▸ Exercise data

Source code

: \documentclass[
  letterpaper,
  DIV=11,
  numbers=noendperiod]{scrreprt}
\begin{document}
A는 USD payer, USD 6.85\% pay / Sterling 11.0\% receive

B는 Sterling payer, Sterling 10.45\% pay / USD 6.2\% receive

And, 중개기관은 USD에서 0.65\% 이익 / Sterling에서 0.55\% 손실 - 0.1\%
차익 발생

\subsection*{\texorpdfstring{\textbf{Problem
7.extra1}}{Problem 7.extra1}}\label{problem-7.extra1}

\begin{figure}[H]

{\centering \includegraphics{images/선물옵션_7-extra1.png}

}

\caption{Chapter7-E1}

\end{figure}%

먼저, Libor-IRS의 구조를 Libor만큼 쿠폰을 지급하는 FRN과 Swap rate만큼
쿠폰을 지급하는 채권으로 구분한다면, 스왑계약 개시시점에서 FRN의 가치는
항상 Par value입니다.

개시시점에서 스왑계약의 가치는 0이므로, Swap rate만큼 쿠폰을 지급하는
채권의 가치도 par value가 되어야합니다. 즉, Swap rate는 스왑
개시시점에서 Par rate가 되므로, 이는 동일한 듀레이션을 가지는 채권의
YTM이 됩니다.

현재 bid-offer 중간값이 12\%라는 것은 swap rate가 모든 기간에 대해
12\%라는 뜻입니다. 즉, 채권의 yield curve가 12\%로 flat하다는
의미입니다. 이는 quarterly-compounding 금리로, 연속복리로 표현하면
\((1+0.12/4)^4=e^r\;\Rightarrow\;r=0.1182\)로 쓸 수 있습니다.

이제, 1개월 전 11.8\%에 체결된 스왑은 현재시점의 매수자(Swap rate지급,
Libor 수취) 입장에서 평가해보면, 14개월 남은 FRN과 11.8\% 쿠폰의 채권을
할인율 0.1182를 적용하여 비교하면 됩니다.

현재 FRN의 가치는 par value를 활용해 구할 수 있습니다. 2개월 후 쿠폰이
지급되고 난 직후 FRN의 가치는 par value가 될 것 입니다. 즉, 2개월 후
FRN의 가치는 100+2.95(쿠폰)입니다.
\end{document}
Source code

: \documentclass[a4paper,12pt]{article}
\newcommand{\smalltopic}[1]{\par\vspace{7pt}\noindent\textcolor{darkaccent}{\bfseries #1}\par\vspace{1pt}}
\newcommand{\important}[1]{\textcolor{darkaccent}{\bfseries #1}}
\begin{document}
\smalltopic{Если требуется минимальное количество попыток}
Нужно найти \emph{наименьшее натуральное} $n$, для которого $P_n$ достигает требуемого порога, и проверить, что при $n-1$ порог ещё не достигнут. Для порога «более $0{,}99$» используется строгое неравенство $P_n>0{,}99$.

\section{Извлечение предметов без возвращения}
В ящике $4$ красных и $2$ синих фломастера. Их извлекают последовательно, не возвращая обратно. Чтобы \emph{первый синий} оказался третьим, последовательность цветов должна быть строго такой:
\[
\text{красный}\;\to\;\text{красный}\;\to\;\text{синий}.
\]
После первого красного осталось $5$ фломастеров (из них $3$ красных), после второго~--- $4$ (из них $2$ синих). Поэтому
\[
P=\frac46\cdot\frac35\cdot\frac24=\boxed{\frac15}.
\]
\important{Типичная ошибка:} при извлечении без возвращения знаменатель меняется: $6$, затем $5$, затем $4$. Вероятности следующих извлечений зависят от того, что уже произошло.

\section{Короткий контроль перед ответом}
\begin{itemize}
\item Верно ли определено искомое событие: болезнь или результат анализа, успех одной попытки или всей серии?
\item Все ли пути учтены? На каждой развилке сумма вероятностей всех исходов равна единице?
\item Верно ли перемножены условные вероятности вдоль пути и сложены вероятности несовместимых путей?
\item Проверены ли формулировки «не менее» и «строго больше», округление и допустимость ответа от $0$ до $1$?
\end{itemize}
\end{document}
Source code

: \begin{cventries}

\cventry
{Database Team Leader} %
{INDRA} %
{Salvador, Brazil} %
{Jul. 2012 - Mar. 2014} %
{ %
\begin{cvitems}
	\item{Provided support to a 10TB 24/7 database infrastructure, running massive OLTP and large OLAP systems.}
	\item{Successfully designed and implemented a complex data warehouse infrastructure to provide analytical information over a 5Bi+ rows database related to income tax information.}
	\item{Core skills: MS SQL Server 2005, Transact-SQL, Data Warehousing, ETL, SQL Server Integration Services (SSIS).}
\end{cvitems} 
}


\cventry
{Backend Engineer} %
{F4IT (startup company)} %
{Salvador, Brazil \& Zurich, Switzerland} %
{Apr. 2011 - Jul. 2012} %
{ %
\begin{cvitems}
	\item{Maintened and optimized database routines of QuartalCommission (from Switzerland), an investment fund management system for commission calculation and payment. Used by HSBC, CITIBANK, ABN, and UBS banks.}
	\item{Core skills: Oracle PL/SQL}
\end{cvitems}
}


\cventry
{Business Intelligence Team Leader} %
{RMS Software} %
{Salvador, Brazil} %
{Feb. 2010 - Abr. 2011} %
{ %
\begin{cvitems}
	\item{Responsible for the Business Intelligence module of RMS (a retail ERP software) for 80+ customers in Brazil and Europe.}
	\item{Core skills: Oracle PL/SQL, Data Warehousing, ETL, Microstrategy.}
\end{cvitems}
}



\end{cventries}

▸ Exercise
Output the complete set of records word for word.

▸ Answer to this exercise
Source code

: \documentclass[
  letterpaper,
  DIV=11,
  numbers=noendperiod]{scrreprt}
\begin{document}
A는 USD payer, USD 6.85\% pay / Sterling 11.0\% receive

B는 Sterling payer, Sterling 10.45\% pay / USD 6.2\% receive

And, 중개기관은 USD에서 0.65\% 이익 / Sterling에서 0.55\% 손실 - 0.1\%
차익 발생

\subsection*{\texorpdfstring{\textbf{Problem
7.extra1}}{Problem 7.extra1}}\label{problem-7.extra1}

\begin{figure}[H]

{\centering \includegraphics{images/선물옵션_7-extra1.png}

}

\caption{Chapter7-E1}

\end{figure}%

먼저, Libor-IRS의 구조를 Libor만큼 쿠폰을 지급하는 FRN과 Swap rate만큼
쿠폰을 지급하는 채권으로 구분한다면, 스왑계약 개시시점에서 FRN의 가치는
항상 Par value입니다.

개시시점에서 스왑계약의 가치는 0이므로, Swap rate만큼 쿠폰을 지급하는
채권의 가치도 par value가 되어야합니다. 즉, Swap rate는 스왑
개시시점에서 Par rate가 되므로, 이는 동일한 듀레이션을 가지는 채권의
YTM이 됩니다.

현재 bid-offer 중간값이 12\%라는 것은 swap rate가 모든 기간에 대해
12\%라는 뜻입니다. 즉, 채권의 yield curve가 12\%로 flat하다는
의미입니다. 이는 quarterly-compounding 금리로, 연속복리로 표현하면
\((1+0.12/4)^4=e^r\;\Rightarrow\;r=0.1182\)로 쓸 수 있습니다.

이제, 1개월 전 11.8\%에 체결된 스왑은 현재시점의 매수자(Swap rate지급,
Libor 수취) 입장에서 평가해보면, 14개월 남은 FRN과 11.8\% 쿠폰의 채권을
할인율 0.1182를 적용하여 비교하면 됩니다.

현재 FRN의 가치는 par value를 활용해 구할 수 있습니다. 2개월 후 쿠폰이
지급되고 난 직후 FRN의 가치는 par value가 될 것 입니다. 즉, 2개월 후
FRN의 가치는 100+2.95(쿠폰)입니다.
\end{document}
Source code

: \documentclass[a4paper,12pt]{article}
\newcommand{\smalltopic}[1]{\par\vspace{7pt}\noindent\textcolor{darkaccent}{\bfseries #1}\par\vspace{1pt}}
\newcommand{\important}[1]{\textcolor{darkaccent}{\bfseries #1}}
\begin{document}
\smalltopic{Если требуется минимальное количество попыток}
Нужно найти \emph{наименьшее натуральное} $n$, для которого $P_n$ достигает требуемого порога, и проверить, что при $n-1$ порог ещё не достигнут. Для порога «более $0{,}99$» используется строгое неравенство $P_n>0{,}99$.

\section{Извлечение предметов без возвращения}
В ящике $4$ красных и $2$ синих фломастера. Их извлекают последовательно, не возвращая обратно. Чтобы \emph{первый синий} оказался третьим, последовательность цветов должна быть строго такой:
\[
\text{красный}\;\to\;\text{красный}\;\to\;\text{синий}.
\]
После первого красного осталось $5$ фломастеров (из них $3$ красных), после второго~--- $4$ (из них $2$ синих). Поэтому
\[
P=\frac46\cdot\frac35\cdot\frac24=\boxed{\frac15}.
\]
\important{Типичная ошибка:} при извлечении без возвращения знаменатель меняется: $6$, затем $5$, затем $4$. Вероятности следующих извлечений зависят от того, что уже произошло.

\section{Короткий контроль перед ответом}
\begin{itemize}
\item Верно ли определено искомое событие: болезнь или результат анализа, успех одной попытки или всей серии?
\item Все ли пути учтены? На каждой развилке сумма вероятностей всех исходов равна единице?
\item Верно ли перемножены условные вероятности вдоль пути и сложены вероятности несовместимых путей?
\item Проверены ли формулировки «не менее» и «строго больше», округление и допустимость ответа от $0$ до $1$?
\end{itemize}
\end{document}
Source code

: \begin{cventries}

\cventry
{Database Team Leader} %
{INDRA} %
{Salvador, Brazil} %
{Jul. 2012 - Mar. 2014} %
{ %
\begin{cvitems}
	\item{Provided support to a 10TB 24/7 database infrastructure, running massive OLTP and large OLAP systems.}
	\item{Successfully designed and implemented a complex data warehouse infrastructure to provide analytical information over a 5Bi+ rows database related to income tax information.}
	\item{Core skills: MS SQL Server 2005, Transact-SQL, Data Warehousing, ETL, SQL Server Integration Services (SSIS).}
\end{cvitems} 
}


\cventry
{Backend Engineer} %
{F4IT (startup company)} %
{Salvador, Brazil \& Zurich, Switzerland} %
{Apr. 2011 - Jul. 2012} %
{ %
\begin{cvitems}
	\item{Maintened and optimized database routines of QuartalCommission (from Switzerland), an investment fund management system for commission calculation and payment. Used by HSBC, CITIBANK, ABN, and UBS banks.}
	\item{Core skills: Oracle PL/SQL}
\end{cvitems}
}


\cventry
{Business Intelligence Team Leader} %
{RMS Software} %
{Salvador, Brazil} %
{Feb. 2010 - Abr. 2011} %
{ %
\begin{cvitems}
	\item{Responsible for the Business Intelligence module of RMS (a retail ERP software) for 80+ customers in Brazil and Europe.}
	\item{Core skills: Oracle PL/SQL, Data Warehousing, ETL, Microstrategy.}
\end{cvitems}
}



\end{cventries}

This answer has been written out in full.